Among the lines of the material, copy those that hold the string "runserver".

_ _ _

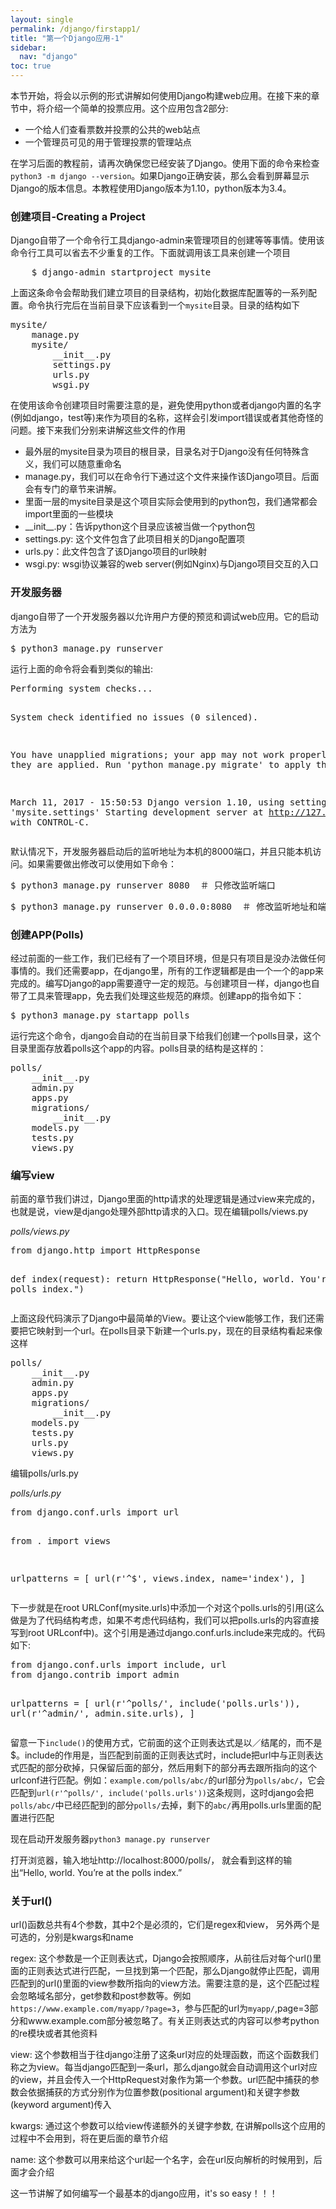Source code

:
 ```yaml
---
layout: single
permalink: /django/firstapp1/
title: "第一个Django应用-1"
sidebar:
  nav: "django"
toc: true
---
```


<p>本节开始，将会以示例的形式讲解如何使用Django构建web应用。在接下来的章节中，将介绍一个简单的投票应用。这个应用包含2部分:</p>
<ul>
    <li>一个给人们查看票数并投票的公共的web站点</li>
    <li>一个管理员可见的用于管理投票的管理站点</li>
</ul>
<p>在学习后面的教程前，请再次确保您已经安装了Django。使用下面的命令来检查<code>python3 -m django --version</code>。如果Django正确安装，那么会看到屏幕显示Django的版本信息。本教程使用Django版本为1.10，python版本为3.4。</p>

### 创建项目-Creating a Project
<p>Django自带了一个命令行工具django-admin来管理项目的创建等等事情。使用该命令行工具可以省去不少重复的工作。下面就调用该工具来创建一个项目</p>
<pre>
    $ django-admin startproject mysite
</pre>
<p>上面这条命令会帮助我们建立项目的目录结构，初始化数据库配置等的一系列配置。命令执行完后在当前目录下应该看到一个<code>mysite</code>目录。目录的结构如下</p>
<pre>
mysite/
    manage.py
    mysite/
        __init__.py
        settings.py
        urls.py
        wsgi.py
</pre>
<p>在使用该命令创建项目时需要注意的是，避免使用python或者django内置的名字(例如django，test等)来作为项目的名称，这样会引发import错误或者其他奇怪的问题。接下来我们分别来讲解这些文件的作用</p>
<ul>
    <li>最外层的mysite目录为项目的根目录，目录名对于Django没有任何特殊含义，我们可以随意重命名</li>
    <li>manage.py，我们可以在命令行下通过这个文件来操作该Django项目。后面会有专门的章节来讲解。</li>
    <li>里面一层的mysite目录是这个项目实际会使用到的python包，我们通常都会import里面的一些模块</li>
    <li>__init__.py：告诉python这个目录应该被当做一个python包</li>
    <li>settings.py: 这个文件包含了此项目相关的Django配置项</li>
    <li>urls.py：此文件包含了该Django项目的url映射</li>
    <li>wsgi.py: wsgi协议兼容的web server(例如Nginx)与Django项目交互的入口</li>
</ul>

### 开发服务器
<p>django自带了一个开发服务器以允许用户方便的预览和调试web应用。它的启动方法为</p>
<pre>$ python3 manage.py runserver</pre>
<p>运行上面的命令将会看到类似的输出:</p>
<pre>
Performing system checks...

System check identified no issues (0 silenced).

You have unapplied migrations; your app may not work properly until they are applied.
Run 'python manage.py migrate' to apply them.

March 11, 2017 - 15:50:53
Django version 1.10, using settings 'mysite.settings'
Starting development server at http://127.0.0.1:8000/
Quit the server with CONTROL-C.
</pre>
<p>默认情况下，开发服务器启动后的监听地址为本机的8000端口，并且只能本机访问。如果需要做出修改可以使用如下命令：</p>
<pre>$ python3 manage.py runserver 8080  ＃ 只修改监听端口</pre>
<pre>$ python3 manage.py runserver 0.0.0.0:8080  ＃ 修改监听地址和端口</pre>

### 创建APP(Polls)
<p>经过前面的一些工作，我们已经有了一个项目环境，但是只有项目是没办法做任何事情的。我们还需要app，在django里，所有的工作逻辑都是由一个一个的app来完成的。编写Django的app需要遵守一定的规范。与创建项目一样，django也自带了工具来管理app，免去我们处理这些规范的麻烦。创建app的指令如下：</p>
<pre>$ python3 manage.py startapp polls</pre>
<p>运行完这个命令，django会自动的在当前目录下给我们创建一个polls目录，这个目录里面存放着polls这个app的内容。polls目录的结构是这样的：</p>
<pre>
polls/
    __init__.py
    admin.py
    apps.py
    migrations/
        __init__.py
    models.py
    tests.py
    views.py
</pre>

### 编写view
<p>前面的章节我们讲过，Django里面的http请求的处理逻辑是通过view来完成的，也就是说，view是django处理外部http请求的入口。现在编辑polls/views.py</p>
<em>polls/views.py</em> 
<pre>
from django.http import HttpResponse

def index(request):
    return HttpResponse("Hello, world. You're at the polls index.")
</pre>
<p>上面这段代码演示了Django中最简单的View。要让这个view能够工作，我们还需要把它映射到一个url。在polls目录下新建一个urls.py，现在的目录结构看起来像这样</p>
<pre>
polls/
    __init__.py
    admin.py
    apps.py
    migrations/
        __init__.py
    models.py
    tests.py
    urls.py
    views.py
</pre>
<p>编辑polls/urls.py</p>
<em>polls/urls.py</em>
<pre>
from django.conf.urls import url

from . import views

urlpatterns = [
    url(r'^$', views.index, name='index'),
]
</pre>
<p>下一步就是在root URLConf(mysite.urls)中添加一个对这个polls.urls的引用(这么做是为了代码结构考虑，如果不考虑代码结构，我们可以把polls.urls的内容直接写到root URLconf中)。这个引用是通过django.conf.urls.include来完成的。代码如下:</p>
<pre>
from django.conf.urls import include, url
from django.contrib import admin

urlpatterns = [
    url(r'^polls/', include('polls.urls')),
    url(r'^admin/', admin.site.urls),
]
</pre>
<p>留意一下<code>include()</code>的使用方式，它前面的这个正则表达式是以／结尾的，而不是$。include的作用是，当匹配到前面的正则表达式时，include把url中与正则表达式匹配的部分砍掉，只保留后面的部分，然后用剩下的部分再去跟所指向的这个urlconf进行匹配。例如：<code>example.com/polls/abc/</code>的url部分为<code>polls/abc/</code>，它会匹配到<code>url(r'^polls/', include('polls.urls'))</code>这条规则，这时django会把<code>polls/abc/</code>中已经匹配到的部分<code>polls/</code>去掉，剩下的<code>abc/</code>再用polls.urls里面的配置进行匹配</p>
<p>现在启动开发服务器<code>python3 manage.py runserver</code></p>
<p>打开浏览器，输入地址http://localhost:8000/polls/， 就会看到这样的输出“Hello, world. You’re at the polls index.”</p>

### 关于url()
<p>url()函数总共有4个参数，其中2个是必须的，它们是regex和view， 另外两个是可选的，分别是kwargs和name</p>
<p>regex: 这个参数是一个正则表达式，Django会按照顺序，从前往后对每个url()里面的正则表达式进行匹配，一旦找到第一个匹配，那么Django就停止匹配，调用匹配到的url()里面的view参数所指向的view方法。需要注意的是，这个匹配过程会忽略域名部分，get参数和post参数等。例如<code>https://www.example.com/myapp/?page=3</code>，参与匹配的url为<code>myapp/</code>,page=3部分和www.example.com部分被忽略了。有关正则表达式的内容可以参考python的re模块或者其他资料</p>
<p>view: 这个参数相当于往django注册了这条url对应的处理函数，而这个函数我们称之为view。每当django匹配到一条url，那么django就会自动调用这个url对应的view，并且会传入一个HttpRequest对象作为第一个参数。url匹配中捕获的参数会依据捕获的方式分别作为位置参数(positional argument)和关键字参数(keyword argument)传入</p>
<p>kwargs: 通过这个参数可以给view传递额外的关键字参数, 在讲解polls这个应用的过程中不会用到，将在更后面的章节介绍</p>
<p>name: 这个参数可以用来给这个url起一个名字，会在url反向解析的时候用到，后面才会介绍</p>
<p>这一节讲解了如何编写一个最基本的django应用，it's so easy！！！</p>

_ _ _

◆ **Written response**
<pre>$ python3 manage.py runserver</pre>
<pre>$ python3 manage.py runserver 8080  ＃ 只修改监听端口</pre>
<pre>$ python3 manage.py runserver 0.0.0.0:8080  ＃ 修改监听地址和端口</pre>
<p>现在启动开发服务器<code>python3 manage.py runserver</code></p>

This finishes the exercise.